§ INFORMATION SHOWN:
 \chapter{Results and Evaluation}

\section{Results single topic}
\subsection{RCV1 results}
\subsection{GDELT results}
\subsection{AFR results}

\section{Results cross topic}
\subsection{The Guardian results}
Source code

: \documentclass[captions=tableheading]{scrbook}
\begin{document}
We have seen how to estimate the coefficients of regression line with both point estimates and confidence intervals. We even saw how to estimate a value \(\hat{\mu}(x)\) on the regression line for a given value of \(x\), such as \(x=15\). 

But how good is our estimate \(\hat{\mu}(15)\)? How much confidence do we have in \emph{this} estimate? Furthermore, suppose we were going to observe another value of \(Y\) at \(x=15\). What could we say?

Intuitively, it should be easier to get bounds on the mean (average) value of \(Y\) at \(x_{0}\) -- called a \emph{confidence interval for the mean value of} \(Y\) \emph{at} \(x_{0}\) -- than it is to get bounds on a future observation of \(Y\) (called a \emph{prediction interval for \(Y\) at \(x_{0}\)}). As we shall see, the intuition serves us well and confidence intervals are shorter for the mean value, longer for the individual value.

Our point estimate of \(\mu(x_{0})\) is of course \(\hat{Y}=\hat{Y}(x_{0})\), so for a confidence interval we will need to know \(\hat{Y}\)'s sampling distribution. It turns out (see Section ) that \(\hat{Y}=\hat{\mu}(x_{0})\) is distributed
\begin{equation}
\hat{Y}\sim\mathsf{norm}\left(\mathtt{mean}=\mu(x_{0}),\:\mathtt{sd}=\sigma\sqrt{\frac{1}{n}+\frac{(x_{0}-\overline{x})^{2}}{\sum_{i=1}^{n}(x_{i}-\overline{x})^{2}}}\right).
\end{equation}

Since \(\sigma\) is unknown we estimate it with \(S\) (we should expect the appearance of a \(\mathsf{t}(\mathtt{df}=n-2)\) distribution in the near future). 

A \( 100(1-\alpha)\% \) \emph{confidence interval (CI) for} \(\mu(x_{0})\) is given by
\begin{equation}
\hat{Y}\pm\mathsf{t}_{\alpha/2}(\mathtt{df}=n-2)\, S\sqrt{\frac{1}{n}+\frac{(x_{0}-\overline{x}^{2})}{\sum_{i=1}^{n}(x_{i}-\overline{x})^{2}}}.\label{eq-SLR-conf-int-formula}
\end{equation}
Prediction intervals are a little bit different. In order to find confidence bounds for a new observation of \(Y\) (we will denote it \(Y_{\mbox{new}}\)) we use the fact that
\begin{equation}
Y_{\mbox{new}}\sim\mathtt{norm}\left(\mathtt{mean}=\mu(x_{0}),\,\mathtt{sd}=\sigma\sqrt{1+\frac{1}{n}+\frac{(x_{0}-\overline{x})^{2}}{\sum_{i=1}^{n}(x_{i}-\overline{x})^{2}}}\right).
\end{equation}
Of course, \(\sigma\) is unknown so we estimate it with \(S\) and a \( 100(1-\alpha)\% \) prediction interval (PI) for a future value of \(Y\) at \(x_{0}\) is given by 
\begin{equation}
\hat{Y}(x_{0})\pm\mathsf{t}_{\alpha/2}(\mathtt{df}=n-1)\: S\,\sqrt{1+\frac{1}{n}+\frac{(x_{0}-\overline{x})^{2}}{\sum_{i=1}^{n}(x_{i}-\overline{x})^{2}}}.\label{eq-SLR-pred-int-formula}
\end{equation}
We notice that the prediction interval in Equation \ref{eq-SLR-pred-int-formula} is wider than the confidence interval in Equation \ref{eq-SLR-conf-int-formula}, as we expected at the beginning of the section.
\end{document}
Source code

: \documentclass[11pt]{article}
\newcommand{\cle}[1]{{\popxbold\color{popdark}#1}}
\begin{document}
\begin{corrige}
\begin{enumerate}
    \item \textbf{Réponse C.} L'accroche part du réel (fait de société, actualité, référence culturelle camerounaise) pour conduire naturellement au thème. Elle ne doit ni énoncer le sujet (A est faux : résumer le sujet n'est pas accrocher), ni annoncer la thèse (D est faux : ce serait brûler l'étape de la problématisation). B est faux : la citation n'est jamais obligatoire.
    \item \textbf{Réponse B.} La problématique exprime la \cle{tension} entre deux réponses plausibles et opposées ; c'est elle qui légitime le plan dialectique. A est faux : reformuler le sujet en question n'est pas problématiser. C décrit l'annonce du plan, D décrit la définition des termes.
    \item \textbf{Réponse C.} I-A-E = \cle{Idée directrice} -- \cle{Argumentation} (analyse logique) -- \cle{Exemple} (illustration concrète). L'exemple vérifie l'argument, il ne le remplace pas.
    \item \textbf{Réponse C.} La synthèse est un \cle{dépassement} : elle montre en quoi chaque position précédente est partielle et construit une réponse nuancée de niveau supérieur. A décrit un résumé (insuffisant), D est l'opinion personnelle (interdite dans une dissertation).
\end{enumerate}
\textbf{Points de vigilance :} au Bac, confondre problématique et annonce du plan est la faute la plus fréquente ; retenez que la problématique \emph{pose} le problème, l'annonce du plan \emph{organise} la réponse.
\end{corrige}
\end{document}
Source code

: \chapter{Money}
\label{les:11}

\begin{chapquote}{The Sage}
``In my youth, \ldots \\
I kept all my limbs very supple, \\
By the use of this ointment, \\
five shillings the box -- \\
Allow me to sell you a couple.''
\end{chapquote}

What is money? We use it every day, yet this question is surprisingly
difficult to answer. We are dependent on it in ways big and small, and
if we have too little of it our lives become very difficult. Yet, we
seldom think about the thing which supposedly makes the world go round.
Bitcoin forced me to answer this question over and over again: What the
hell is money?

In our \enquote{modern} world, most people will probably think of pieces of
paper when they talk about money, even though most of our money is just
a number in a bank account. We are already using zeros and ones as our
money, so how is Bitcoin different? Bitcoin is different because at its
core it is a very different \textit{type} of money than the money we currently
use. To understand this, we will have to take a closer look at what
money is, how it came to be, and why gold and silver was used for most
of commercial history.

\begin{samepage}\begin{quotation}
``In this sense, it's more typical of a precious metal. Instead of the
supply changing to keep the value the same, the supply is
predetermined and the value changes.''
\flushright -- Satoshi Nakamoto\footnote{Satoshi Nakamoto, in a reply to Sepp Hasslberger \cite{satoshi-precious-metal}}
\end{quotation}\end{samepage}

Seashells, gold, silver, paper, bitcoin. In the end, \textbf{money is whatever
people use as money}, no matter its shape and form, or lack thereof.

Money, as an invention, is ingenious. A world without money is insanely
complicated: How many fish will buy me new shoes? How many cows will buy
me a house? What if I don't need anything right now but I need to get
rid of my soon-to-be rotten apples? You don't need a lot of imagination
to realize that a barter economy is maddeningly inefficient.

§ EXERCISE OBJECTIVE: Repeat the material above in its entirety, exactly.

§ RESULT:
 \chapter{Results and Evaluation}

\section{Results single topic}
\subsection{RCV1 results}
\subsection{GDELT results}
\subsection{AFR results}

\section{Results cross topic}
\subsection{The Guardian results}
Source code

: \documentclass[captions=tableheading]{scrbook}
\begin{document}
We have seen how to estimate the coefficients of regression line with both point estimates and confidence intervals. We even saw how to estimate a value \(\hat{\mu}(x)\) on the regression line for a given value of \(x\), such as \(x=15\). 

But how good is our estimate \(\hat{\mu}(15)\)? How much confidence do we have in \emph{this} estimate? Furthermore, suppose we were going to observe another value of \(Y\) at \(x=15\). What could we say?

Intuitively, it should be easier to get bounds on the mean (average) value of \(Y\) at \(x_{0}\) -- called a \emph{confidence interval for the mean value of} \(Y\) \emph{at} \(x_{0}\) -- than it is to get bounds on a future observation of \(Y\) (called a \emph{prediction interval for \(Y\) at \(x_{0}\)}). As we shall see, the intuition serves us well and confidence intervals are shorter for the mean value, longer for the individual value.

Our point estimate of \(\mu(x_{0})\) is of course \(\hat{Y}=\hat{Y}(x_{0})\), so for a confidence interval we will need to know \(\hat{Y}\)'s sampling distribution. It turns out (see Section ) that \(\hat{Y}=\hat{\mu}(x_{0})\) is distributed
\begin{equation}
\hat{Y}\sim\mathsf{norm}\left(\mathtt{mean}=\mu(x_{0}),\:\mathtt{sd}=\sigma\sqrt{\frac{1}{n}+\frac{(x_{0}-\overline{x})^{2}}{\sum_{i=1}^{n}(x_{i}-\overline{x})^{2}}}\right).
\end{equation}

Since \(\sigma\) is unknown we estimate it with \(S\) (we should expect the appearance of a \(\mathsf{t}(\mathtt{df}=n-2)\) distribution in the near future). 

A \( 100(1-\alpha)\% \) \emph{confidence interval (CI) for} \(\mu(x_{0})\) is given by
\begin{equation}
\hat{Y}\pm\mathsf{t}_{\alpha/2}(\mathtt{df}=n-2)\, S\sqrt{\frac{1}{n}+\frac{(x_{0}-\overline{x}^{2})}{\sum_{i=1}^{n}(x_{i}-\overline{x})^{2}}}.\label{eq-SLR-conf-int-formula}
\end{equation}
Prediction intervals are a little bit different. In order to find confidence bounds for a new observation of \(Y\) (we will denote it \(Y_{\mbox{new}}\)) we use the fact that
\begin{equation}
Y_{\mbox{new}}\sim\mathtt{norm}\left(\mathtt{mean}=\mu(x_{0}),\,\mathtt{sd}=\sigma\sqrt{1+\frac{1}{n}+\frac{(x_{0}-\overline{x})^{2}}{\sum_{i=1}^{n}(x_{i}-\overline{x})^{2}}}\right).
\end{equation}
Of course, \(\sigma\) is unknown so we estimate it with \(S\) and a \( 100(1-\alpha)\% \) prediction interval (PI) for a future value of \(Y\) at \(x_{0}\) is given by 
\begin{equation}
\hat{Y}(x_{0})\pm\mathsf{t}_{\alpha/2}(\mathtt{df}=n-1)\: S\,\sqrt{1+\frac{1}{n}+\frac{(x_{0}-\overline{x})^{2}}{\sum_{i=1}^{n}(x_{i}-\overline{x})^{2}}}.\label{eq-SLR-pred-int-formula}
\end{equation}
We notice that the prediction interval in Equation \ref{eq-SLR-pred-int-formula} is wider than the confidence interval in Equation \ref{eq-SLR-conf-int-formula}, as we expected at the beginning of the section.
\end{document}
Source code

: \documentclass[11pt]{article}
\newcommand{\cle}[1]{{\popxbold\color{popdark}#1}}
\begin{document}
\begin{corrige}
\begin{enumerate}
    \item \textbf{Réponse C.} L'accroche part du réel (fait de société, actualité, référence culturelle camerounaise) pour conduire naturellement au thème. Elle ne doit ni énoncer le sujet (A est faux : résumer le sujet n'est pas accrocher), ni annoncer la thèse (D est faux : ce serait brûler l'étape de la problématisation). B est faux : la citation n'est jamais obligatoire.
    \item \textbf{Réponse B.} La problématique exprime la \cle{tension} entre deux réponses plausibles et opposées ; c'est elle qui légitime le plan dialectique. A est faux : reformuler le sujet en question n'est pas problématiser. C décrit l'annonce du plan, D décrit la définition des termes.
    \item \textbf{Réponse C.} I-A-E = \cle{Idée directrice} -- \cle{Argumentation} (analyse logique) -- \cle{Exemple} (illustration concrète). L'exemple vérifie l'argument, il ne le remplace pas.
    \item \textbf{Réponse C.} La synthèse est un \cle{dépassement} : elle montre en quoi chaque position précédente est partielle et construit une réponse nuancée de niveau supérieur. A décrit un résumé (insuffisant), D est l'opinion personnelle (interdite dans une dissertation).
\end{enumerate}
\textbf{Points de vigilance :} au Bac, confondre problématique et annonce du plan est la faute la plus fréquente ; retenez que la problématique \emph{pose} le problème, l'annonce du plan \emph{organise} la réponse.
\end{corrige}
\end{document}
Source code

: \chapter{Money}
\label{les:11}

\begin{chapquote}{The Sage}
``In my youth, \ldots \\
I kept all my limbs very supple, \\
By the use of this ointment, \\
five shillings the box -- \\
Allow me to sell you a couple.''
\end{chapquote}

What is money? We use it every day, yet this question is surprisingly
difficult to answer. We are dependent on it in ways big and small, and
if we have too little of it our lives become very difficult. Yet, we
seldom think about the thing which supposedly makes the world go round.
Bitcoin forced me to answer this question over and over again: What the
hell is money?

In our \enquote{modern} world, most people will probably think of pieces of
paper when they talk about money, even though most of our money is just
a number in a bank account. We are already using zeros and ones as our
money, so how is Bitcoin different? Bitcoin is different because at its
core it is a very different \textit{type} of money than the money we currently
use. To understand this, we will have to take a closer look at what
money is, how it came to be, and why gold and silver was used for most
of commercial history.

\begin{samepage}\begin{quotation}
``In this sense, it's more typical of a precious metal. Instead of the
supply changing to keep the value the same, the supply is
predetermined and the value changes.''
\flushright -- Satoshi Nakamoto\footnote{Satoshi Nakamoto, in a reply to Sepp Hasslberger \cite{satoshi-precious-metal}}
\end{quotation}\end{samepage}

Seashells, gold, silver, paper, bitcoin. In the end, \textbf{money is whatever
people use as money}, no matter its shape and form, or lack thereof.

Money, as an invention, is ingenious. A world without money is insanely
complicated: How many fish will buy me new shoes? How many cows will buy
me a house? What if I don't need anything right now but I need to get
rid of my soon-to-be rotten apples? You don't need a lot of imagination
to realize that a barter economy is maddeningly inefficient.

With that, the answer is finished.